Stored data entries
************

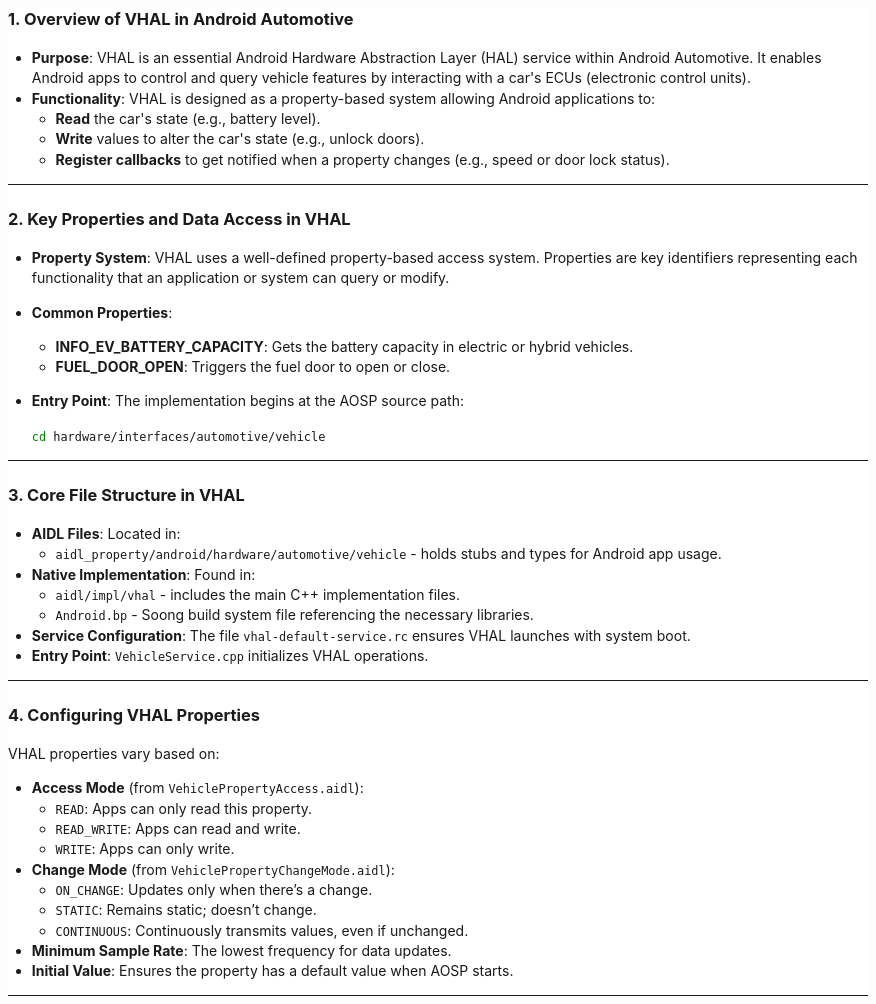 

### 1. **Overview of VHAL in Android Automotive**
   - **Purpose**: VHAL is an essential Android Hardware Abstraction Layer (HAL) service within Android Automotive. It enables Android apps to control and query vehicle features by interacting with a car's ECUs (electronic control units).
   - **Functionality**: VHAL is designed as a property-based system allowing Android applications to:
     - **Read** the car's state (e.g., battery level).
     - **Write** values to alter the car's state (e.g., unlock doors).
     - **Register callbacks** to get notified when a property changes (e.g., speed or door lock status).

---

### 2. **Key Properties and Data Access in VHAL**

   - **Property System**: VHAL uses a well-defined property-based access system. Properties are key identifiers representing each functionality that an application or system can query or modify.
   - **Common Properties**:
     - **INFO_EV_BATTERY_CAPACITY**: Gets the battery capacity in electric or hybrid vehicles.
     - **FUEL_DOOR_OPEN**: Triggers the fuel door to open or close.

   - **Entry Point**: The implementation begins at the AOSP source path:
     ```bash
     cd hardware/interfaces/automotive/vehicle
     ```

---

### 3. **Core File Structure in VHAL**
   - **AIDL Files**: Located in:
     - `aidl_property/android/hardware/automotive/vehicle` - holds stubs and types for Android app usage.
   - **Native Implementation**: Found in:
     - `aidl/impl/vhal` - includes the main C++ implementation files.
     - `Android.bp` - Soong build system file referencing the necessary libraries.
   - **Service Configuration**: The file `vhal-default-service.rc` ensures VHAL launches with system boot.
   - **Entry Point**: `VehicleService.cpp` initializes VHAL operations.

---

### 4. **Configuring VHAL Properties**

   VHAL properties vary based on:
   - **Access Mode** (from `VehiclePropertyAccess.aidl`):
     - `READ`: Apps can only read this property.
     - `READ_WRITE`: Apps can read and write.
     - `WRITE`: Apps can only write.
   - **Change Mode** (from `VehiclePropertyChangeMode.aidl`):
     - `ON_CHANGE`: Updates only when there’s a change.
     - `STATIC`: Remains static; doesn’t change.
     - `CONTINUOUS`: Continuously transmits values, even if unchanged.
   - **Minimum Sample Rate**: The lowest frequency for data updates.
   - **Initial Value**: Ensures the property has a default value when AOSP starts.

---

************

EXERCISE —
The data above is to be printed exactly, all of it, except for the pictures.

RESULT FOR THIS TASK —
### 1. **Overview of VHAL in Android Automotive**
   - **Purpose**: VHAL is an essential Android Hardware Abstraction Layer (HAL) service within Android Automotive. It enables Android apps to control and query vehicle features by interacting with a car's ECUs (electronic control units).
   - **Functionality**: VHAL is designed as a property-based system allowing Android applications to:
     - **Read** the car's state (e.g., battery level).
     - **Write** values to alter the car's state (e.g., unlock doors).
     - **Register callbacks** to get notified when a property changes (e.g., speed or door lock status).

---

### 2. **Key Properties and Data Access in VHAL**

   - **Property System**: VHAL uses a well-defined property-based access system. Properties are key identifiers representing each functionality that an application or system can query or modify.
   - **Common Properties**:
     - **INFO_EV_BATTERY_CAPACITY**: Gets the battery capacity in electric or hybrid vehicles.
     - **FUEL_DOOR_OPEN**: Triggers the fuel door to open or close.

   - **Entry Point**: The implementation begins at the AOSP source path:
     ```bash
     cd hardware/interfaces/automotive/vehicle
     ```

---

### 3. **Core File Structure in VHAL**
   - **AIDL Files**: Located in:
     - `aidl_property/android/hardware/automotive/vehicle` - holds stubs and types for Android app usage.
   - **Native Implementation**: Found in:
     - `aidl/impl/vhal` - includes the main C++ implementation files.
     - `Android.bp` - Soong build system file referencing the necessary libraries.
   - **Service Configuration**: The file `vhal-default-service.rc` ensures VHAL launches with system boot.
   - **Entry Point**: `VehicleService.cpp` initializes VHAL operations.

---

### 4. **Configuring VHAL Properties**

   VHAL properties vary based on:
   - **Access Mode** (from `VehiclePropertyAccess.aidl`):
     - `READ`: Apps can only read this property.
     - `READ_WRITE`: Apps can read and write.
     - `WRITE`: Apps can only write.
   - **Change Mode** (from `VehiclePropertyChangeMode.aidl`):
     - `ON_CHANGE`: Updates only when there’s a change.
     - `STATIC`: Remains static; doesn’t change.
     - `CONTINUOUS`: Continuously transmits values, even if unchanged.
   - **Minimum Sample Rate**: The lowest frequency for data updates.
   - **Initial Value**: Ensures the property has a default value when AOSP starts.

---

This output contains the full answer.